Start of Material shown
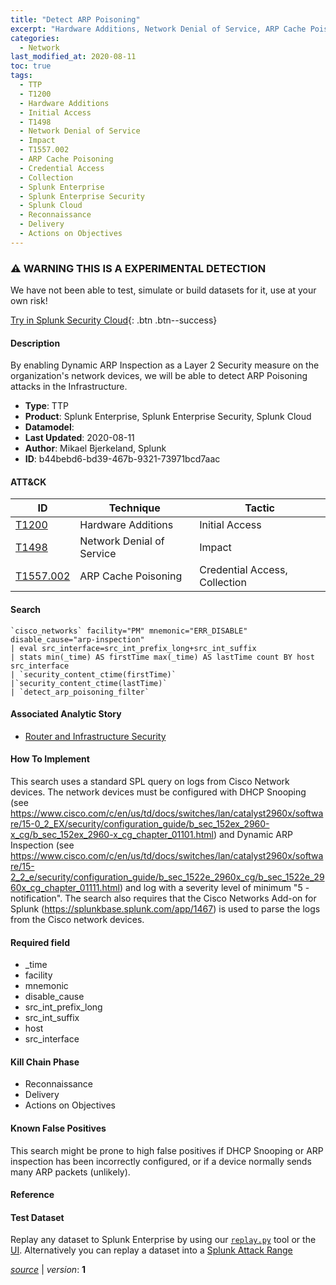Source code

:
 ```yaml
---
title: "Detect ARP Poisoning"
excerpt: "Hardware Additions, Network Denial of Service, ARP Cache Poisoning"
categories:
  - Network
last_modified_at: 2020-08-11
toc: true
tags:
  - TTP
  - T1200
  - Hardware Additions
  - Initial Access
  - T1498
  - Network Denial of Service
  - Impact
  - T1557.002
  - ARP Cache Poisoning
  - Credential Access
  - Collection
  - Splunk Enterprise
  - Splunk Enterprise Security
  - Splunk Cloud
  - Reconnaissance
  - Delivery
  - Actions on Objectives
---
```


### ⚠️ WARNING THIS IS A EXPERIMENTAL DETECTION
We have not been able to test, simulate or build datasets for it, use at your own risk!


[Try in Splunk Security Cloud](https://www.splunk.com/en_us/cyber-security.html){: .btn .btn--success}

#### Description

By enabling Dynamic ARP Inspection as a Layer 2 Security measure on the organization&#39;s network devices, we will be able to detect ARP Poisoning attacks in the Infrastructure.

- **Type**: TTP
- **Product**: Splunk Enterprise, Splunk Enterprise Security, Splunk Cloud
- **Datamodel**: 
- **Last Updated**: 2020-08-11
- **Author**: Mikael Bjerkeland, Splunk
- **ID**: b44bebd6-bd39-467b-9321-73971bcd7aac


#### ATT&CK

| ID          | Technique   | Tactic       |
| ----------- | ----------- |--------------|
| [T1200](https://attack.mitre.org/techniques/T1200/) | Hardware Additions | Initial Access |
| [T1498](https://attack.mitre.org/techniques/T1498/) | Network Denial of Service | Impact |
| [T1557.002](https://attack.mitre.org/techniques/T1557/002/) | ARP Cache Poisoning | Credential Access, Collection |


#### Search

```
`cisco_networks` facility="PM" mnemonic="ERR_DISABLE" disable_cause="arp-inspection" 
| eval src_interface=src_int_prefix_long+src_int_suffix 
| stats min(_time) AS firstTime max(_time) AS lastTime count BY host src_interface 
| `security_content_ctime(firstTime)`
|`security_content_ctime(lastTime)`
| `detect_arp_poisoning_filter`
```

#### Associated Analytic Story
* [Router and Infrastructure Security](/stories/router_and_infrastructure_security)


#### How To Implement
This search uses a standard SPL query on logs from Cisco Network devices. The network devices must be configured with DHCP Snooping (see https://www.cisco.com/c/en/us/td/docs/switches/lan/catalyst2960x/software/15-0_2_EX/security/configuration_guide/b_sec_152ex_2960-x_cg/b_sec_152ex_2960-x_cg_chapter_01101.html) and Dynamic ARP Inspection (see https://www.cisco.com/c/en/us/td/docs/switches/lan/catalyst2960x/software/15-2_2_e/security/configuration_guide/b_sec_1522e_2960x_cg/b_sec_1522e_2960x_cg_chapter_01111.html) and log with a severity level of minimum &#34;5 - notification&#34;. The search also requires that the Cisco Networks Add-on for Splunk (https://splunkbase.splunk.com/app/1467) is used to parse the logs from the Cisco network devices.

#### Required field
* _time
* facility
* mnemonic
* disable_cause
* src_int_prefix_long
* src_int_suffix
* host
* src_interface


#### Kill Chain Phase
* Reconnaissance
* Delivery
* Actions on Objectives


#### Known False Positives
This search might be prone to high false positives if DHCP Snooping or ARP inspection has been incorrectly configured, or if a device normally sends many ARP packets (unlikely).




#### Reference


#### Test Dataset
Replay any dataset to Splunk Enterprise by using our [`replay.py`](https://github.com/splunk/attack_data#using-replaypy) tool or the [UI](https://github.com/splunk/attack_data#using-ui).
Alternatively you can replay a dataset into a [Splunk Attack Range](https://github.com/splunk/attack_range#replay-dumps-into-attack-range-splunk-server)




[*source*](https://github.com/splunk/security_content/tree/develop/detections/experimental/network/detect_arp_poisoning.yml) \| *version*: **1**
End of Material shown
What to produce ▸
Please retype every record above exactly, leaving out the pictures.

Solution to this task ▸
Source code

:
 ```yaml
---
title: "Detect ARP Poisoning"
excerpt: "Hardware Additions, Network Denial of Service, ARP Cache Poisoning"
categories:
  - Network
last_modified_at: 2020-08-11
toc: true
tags:
  - TTP
  - T1200
  - Hardware Additions
  - Initial Access
  - T1498
  - Network Denial of Service
  - Impact
  - T1557.002
  - ARP Cache Poisoning
  - Credential Access
  - Collection
  - Splunk Enterprise
  - Splunk Enterprise Security
  - Splunk Cloud
  - Reconnaissance
  - Delivery
  - Actions on Objectives
---
```


### ⚠️ WARNING THIS IS A EXPERIMENTAL DETECTION
We have not been able to test, simulate or build datasets for it, use at your own risk!


[Try in Splunk Security Cloud](https://www.splunk.com/en_us/cyber-security.html){: .btn .btn--success}

#### Description

By enabling Dynamic ARP Inspection as a Layer 2 Security measure on the organization&#39;s network devices, we will be able to detect ARP Poisoning attacks in the Infrastructure.

- **Type**: TTP
- **Product**: Splunk Enterprise, Splunk Enterprise Security, Splunk Cloud
- **Datamodel**: 
- **Last Updated**: 2020-08-11
- **Author**: Mikael Bjerkeland, Splunk
- **ID**: b44bebd6-bd39-467b-9321-73971bcd7aac


#### ATT&CK

| ID          | Technique   | Tactic       |
| ----------- | ----------- |--------------|
| [T1200](https://attack.mitre.org/techniques/T1200/) | Hardware Additions | Initial Access |
| [T1498](https://attack.mitre.org/techniques/T1498/) | Network Denial of Service | Impact |
| [T1557.002](https://attack.mitre.org/techniques/T1557/002/) | ARP Cache Poisoning | Credential Access, Collection |


#### Search

```
`cisco_networks` facility="PM" mnemonic="ERR_DISABLE" disable_cause="arp-inspection" 
| eval src_interface=src_int_prefix_long+src_int_suffix 
| stats min(_time) AS firstTime max(_time) AS lastTime count BY host src_interface 
| `security_content_ctime(firstTime)`
|`security_content_ctime(lastTime)`
| `detect_arp_poisoning_filter`
```

#### Associated Analytic Story
* [Router and Infrastructure Security](/stories/router_and_infrastructure_security)


#### How To Implement
This search uses a standard SPL query on logs from Cisco Network devices. The network devices must be configured with DHCP Snooping (see https://www.cisco.com/c/en/us/td/docs/switches/lan/catalyst2960x/software/15-0_2_EX/security/configuration_guide/b_sec_152ex_2960-x_cg/b_sec_152ex_2960-x_cg_chapter_01101.html) and Dynamic ARP Inspection (see https://www.cisco.com/c/en/us/td/docs/switches/lan/catalyst2960x/software/15-2_2_e/security/configuration_guide/b_sec_1522e_2960x_cg/b_sec_1522e_2960x_cg_chapter_01111.html) and log with a severity level of minimum &#34;5 - notification&#34;. The search also requires that the Cisco Networks Add-on for Splunk (https://splunkbase.splunk.com/app/1467) is used to parse the logs from the Cisco network devices.

#### Required field
* _time
* facility
* mnemonic
* disable_cause
* src_int_prefix_long
* src_int_suffix
* host
* src_interface


#### Kill Chain Phase
* Reconnaissance
* Delivery
* Actions on Objectives


#### Known False Positives
This search might be prone to high false positives if DHCP Snooping or ARP inspection has been incorrectly configured, or if a device normally sends many ARP packets (unlikely).




#### Reference


#### Test Dataset
Replay any dataset to Splunk Enterprise by using our [`replay.py`](https://github.com/splunk/attack_data#using-replaypy) tool or the [UI](https://github.com/splunk/attack_data#using-ui).
Alternatively you can replay a dataset into a [Splunk Attack Range](https://github.com/splunk/attack_range#replay-dumps-into-attack-range-splunk-server)




[*source*](https://github.com/splunk/security_content/tree/develop/detections/experimental/network/detect_arp_poisoning.yml) \| *version*: **1**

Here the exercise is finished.